• **Goal of the exercise**
Without copying any picture, return all lines below exactly.

(Source records)
++++

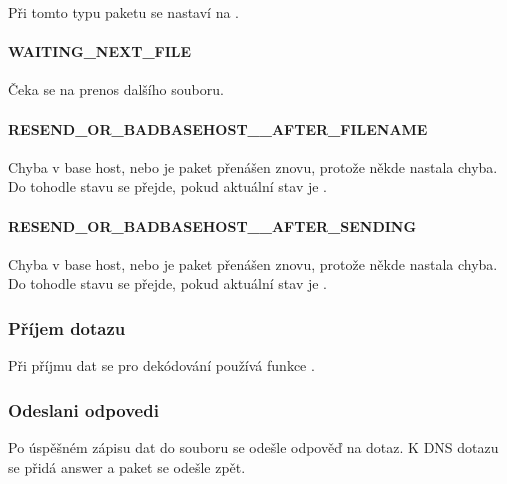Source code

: Při tomto typu paketu se nastaví  na .

\paragraph{WAITING\_NEXT\_FILE}
Čeka se na prenos dalšího souboru.

\paragraph{RESEND\_OR\_BADBASEHOST\_\_AFTER\_FILENAME}
Chyba v base host, nebo je paket přenášen znovu, protože někde nastala chyba.
Do tohodle stavu se přejde, pokud aktuální stav je .

\paragraph{RESEND\_OR\_BADBASEHOST\_\_AFTER\_SENDING}
Chyba v base host, nebo je paket přenášen znovu, protože někde nastala chyba.
Do tohodle stavu se přejde, pokud aktuální stav je .

\subsubsection{Příjem dotazu} \label{sec:odeslani-dotazu-s}
Při příjmu dat se pro dekódování používá funkce
\cite{encodingData}.

\subsubsection{Odeslani odpovedi}\label{sec:prijimani-odpovedi-s}
Po úspěšném zápisu dat do souboru se odešle odpověď na dotaz.
K DNS dotazu se přidá answer a paket se odešle zpět.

++++

• **Your response**
Source code

: Při tomto typu paketu se nastaví  na .

\paragraph{WAITING\_NEXT\_FILE}
Čeka se na prenos dalšího souboru.

\paragraph{RESEND\_OR\_BADBASEHOST\_\_AFTER\_FILENAME}
Chyba v base host, nebo je paket přenášen znovu, protože někde nastala chyba.
Do tohodle stavu se přejde, pokud aktuální stav je .

\paragraph{RESEND\_OR\_BADBASEHOST\_\_AFTER\_SENDING}
Chyba v base host, nebo je paket přenášen znovu, protože někde nastala chyba.
Do tohodle stavu se přejde, pokud aktuální stav je .

\subsubsection{Příjem dotazu} \label{sec:odeslani-dotazu-s}
Při příjmu dat se pro dekódování používá funkce
\cite{encodingData}.

\subsubsection{Odeslani odpovedi}\label{sec:prijimani-odpovedi-s}
Po úspěšném zápisu dat do souboru se odešle odpověď na dotaz.
K DNS dotazu se přidá answer a paket se odešle zpět.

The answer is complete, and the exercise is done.